Le preoccupazioni circa la diffusa resistenza agli antibiotici è ciò che ha portato Topp e i suoi collaboratori ad impostare un esperimento 14 anni fa, in cui ogni anno sono state dosate nei terreni concentrazioni di rilevanza ambientale di tre antibiotici veterinari: sulfametazina, tilosina e clortetraciclina. Comunemente si ritiene che gli antibiotici mantengano sani gli animali.
I ricercatori hanno prima voluto indagare se l’operazione di riutilizzare il letame prodotto dagli animali aumentasse la resistenza dei batteri e inoltre hanno confrontato la persistenza dei farmaci negli appezzamenti di terreno che era stato ripetutamente trattati, rispetto ai terreni in cui gli antibiotici non erano mai stati applicati.

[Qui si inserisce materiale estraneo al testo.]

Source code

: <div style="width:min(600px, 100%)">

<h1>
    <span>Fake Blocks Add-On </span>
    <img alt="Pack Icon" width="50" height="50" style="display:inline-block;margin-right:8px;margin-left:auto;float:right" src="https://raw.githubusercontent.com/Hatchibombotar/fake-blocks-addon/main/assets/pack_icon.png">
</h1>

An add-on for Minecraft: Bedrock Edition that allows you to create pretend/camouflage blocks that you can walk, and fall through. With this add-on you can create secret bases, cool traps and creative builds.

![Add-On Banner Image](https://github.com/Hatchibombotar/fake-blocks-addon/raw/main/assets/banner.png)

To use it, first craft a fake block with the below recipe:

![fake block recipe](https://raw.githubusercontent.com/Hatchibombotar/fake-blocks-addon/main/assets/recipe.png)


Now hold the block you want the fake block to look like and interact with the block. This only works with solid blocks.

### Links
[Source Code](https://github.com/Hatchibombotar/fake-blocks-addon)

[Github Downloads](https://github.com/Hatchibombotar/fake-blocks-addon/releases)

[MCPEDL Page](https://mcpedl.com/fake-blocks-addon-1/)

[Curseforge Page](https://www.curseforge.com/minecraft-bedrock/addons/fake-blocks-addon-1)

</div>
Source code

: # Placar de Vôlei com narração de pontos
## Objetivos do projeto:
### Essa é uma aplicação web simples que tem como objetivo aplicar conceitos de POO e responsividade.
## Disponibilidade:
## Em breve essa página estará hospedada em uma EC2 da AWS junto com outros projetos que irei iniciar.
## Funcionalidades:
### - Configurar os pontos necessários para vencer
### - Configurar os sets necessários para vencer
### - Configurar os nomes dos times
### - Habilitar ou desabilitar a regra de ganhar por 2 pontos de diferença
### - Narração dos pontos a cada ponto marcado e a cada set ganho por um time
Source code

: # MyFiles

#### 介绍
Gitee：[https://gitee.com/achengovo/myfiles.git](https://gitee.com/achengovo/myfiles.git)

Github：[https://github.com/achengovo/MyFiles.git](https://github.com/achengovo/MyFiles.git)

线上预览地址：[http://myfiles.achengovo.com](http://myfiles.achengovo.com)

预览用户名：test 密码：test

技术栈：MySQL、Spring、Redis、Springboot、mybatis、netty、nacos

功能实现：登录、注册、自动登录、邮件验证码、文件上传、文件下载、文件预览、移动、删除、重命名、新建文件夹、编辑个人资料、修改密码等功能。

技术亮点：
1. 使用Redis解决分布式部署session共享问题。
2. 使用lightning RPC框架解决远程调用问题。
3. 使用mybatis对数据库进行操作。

Così i ricercatori hanno scoperto che la sulfametazina scompare dai terreni trattati 5 volte più velocemente che dai terreni non trattati.
I ricercatori hanno poi individuato due nuovi microrganismi in grado di degradare gli antibiotici a base di sulfametazina.
Nel loro insieme, i risultati suggeriscono che la capacità di abbattere sulfonamidi potrebbe essere diffusa. E se è vero che la resistenza agli antibiotici aumenta questo potrebbe effettivamente ridurre la quantità di tempo che l’ambiente è esposto a questi farmaci e quindi forse attenuare gli impatti, secondo Topp
Non che gli impatti negativi non siano ancora in corso, avverte. In particolare, l’esposizione a lungo termine agli antibiotici crea una pressione significativa sui batteri del suolo a sviluppare una resistenza, modificando i propri geni per poter tenere lontano gli antibiotici o renderli non tossici.
Ciò che la nuova ricerca suggerisce, però, ed è una novità, è che le mutazioni dei batteri potrebbero portarli a distruggere l’antibiotico, cioè a farlo scomparire.
“La mia ipotesi è che è probabilmente questo che sta accadendo, ma bisogna accertarlo” ha concluso Topp “Certamente è estremamente affascinante.”